(EXCERPTED DATA Opens)
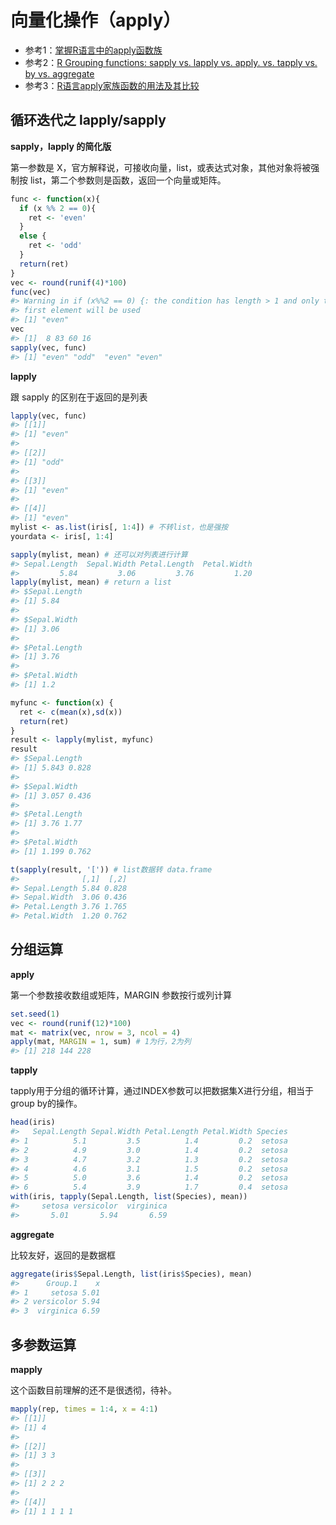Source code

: 
# 向量化操作（apply）

- 参考1：[掌握R语言中的apply函数族](http://blog.fens.me/r-apply/)
- 参考2：[R Grouping functions: sapply vs. lapply vs. apply. vs. tapply vs. by vs. aggregate](http://stackoverflow.com/questions/3505701/r-grouping-functions-sapply-vs-lapply-vs-apply-vs-tapply-vs-by-vs-aggrega)
- 参考3：[R语言apply家族函数的用法及其比较](http://www.xueqing.tv/cms/article/158)

## 循环迭代之 lapply/sapply

**sapply，lapply 的简化版**

第一参数是 X，官方解释说，可接收向量，list，或表达式对象，其他对象将被强制按 list，第二个参数则是函数，返回一个向量或矩阵。


```r
func <- function(x){
  if (x %% 2 == 0){
    ret <- 'even'
  }
  else {
    ret <- 'odd'
  }
  return(ret)
}
vec <- round(runif(4)*100)
func(vec)
#> Warning in if (x%%2 == 0) {: the condition has length > 1 and only the
#> first element will be used
#> [1] "even"
vec
#> [1]  8 83 60 16
sapply(vec, func)
#> [1] "even" "odd"  "even" "even"
```

**lapply**

跟 sapply 的区别在于返回的是列表


```r
lapply(vec, func)
#> [[1]]
#> [1] "even"
#> 
#> [[2]]
#> [1] "odd"
#> 
#> [[3]]
#> [1] "even"
#> 
#> [[4]]
#> [1] "even"
mylist <- as.list(iris[, 1:4]) # 不转list，也是强按
yourdata <- iris[, 1:4]

sapply(mylist, mean) # 还可以对列表进行计算
#> Sepal.Length  Sepal.Width Petal.Length  Petal.Width 
#>         5.84         3.06         3.76         1.20
lapply(mylist, mean) # return a list
#> $Sepal.Length
#> [1] 5.84
#> 
#> $Sepal.Width
#> [1] 3.06
#> 
#> $Petal.Length
#> [1] 3.76
#> 
#> $Petal.Width
#> [1] 1.2

myfunc <- function(x) {
  ret <- c(mean(x),sd(x))
  return(ret)
}
result <- lapply(mylist, myfunc)
result
#> $Sepal.Length
#> [1] 5.843 0.828
#> 
#> $Sepal.Width
#> [1] 3.057 0.436
#> 
#> $Petal.Length
#> [1] 3.76 1.77
#> 
#> $Petal.Width
#> [1] 1.199 0.762

t(sapply(result, '[')) # list数据转 data.frame
#>              [,1]  [,2]
#> Sepal.Length 5.84 0.828
#> Sepal.Width  3.06 0.436
#> Petal.Length 3.76 1.765
#> Petal.Width  1.20 0.762
```

## 分组运算

**apply**

第一个参数接收数组或矩阵，MARGIN 参数按行或列计算


```r
set.seed(1)
vec <- round(runif(12)*100)
mat <- matrix(vec, nrow = 3, ncol = 4)
apply(mat, MARGIN = 1, sum) # 1为行，2为列
#> [1] 218 144 228
```

**tapply**

tapply用于分组的循环计算，通过INDEX参数可以把数据集X进行分组，相当于group by的操作。


```r
head(iris)
#>   Sepal.Length Sepal.Width Petal.Length Petal.Width Species
#> 1          5.1         3.5          1.4         0.2  setosa
#> 2          4.9         3.0          1.4         0.2  setosa
#> 3          4.7         3.2          1.3         0.2  setosa
#> 4          4.6         3.1          1.5         0.2  setosa
#> 5          5.0         3.6          1.4         0.2  setosa
#> 6          5.4         3.9          1.7         0.4  setosa
with(iris, tapply(Sepal.Length, list(Species), mean))
#>     setosa versicolor  virginica 
#>       5.01       5.94       6.59
```

**aggregate**

比较友好，返回的是数据框


```r
aggregate(iris$Sepal.Length, list(iris$Species), mean)
#>      Group.1    x
#> 1     setosa 5.01
#> 2 versicolor 5.94
#> 3  virginica 6.59
```

## 多参数运算

**mapply**

这个函数目前理解的还不是很透彻，待补。

```r
mapply(rep, times = 1:4, x = 4:1)
#> [[1]]
#> [1] 4
#> 
#> [[2]]
#> [1] 3 3
#> 
#> [[3]]
#> [1] 2 2 2
#> 
#> [[4]]
#> [1] 1 1 1 1
```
(EXCERPTED DATA Closes)
• [PROBLEM DESCRIPTION] From the entries above, copy each line holding "versicolor".

• [TASK RESPONSE]
#>     setosa versicolor  virginica 
#> 2 versicolor 5.94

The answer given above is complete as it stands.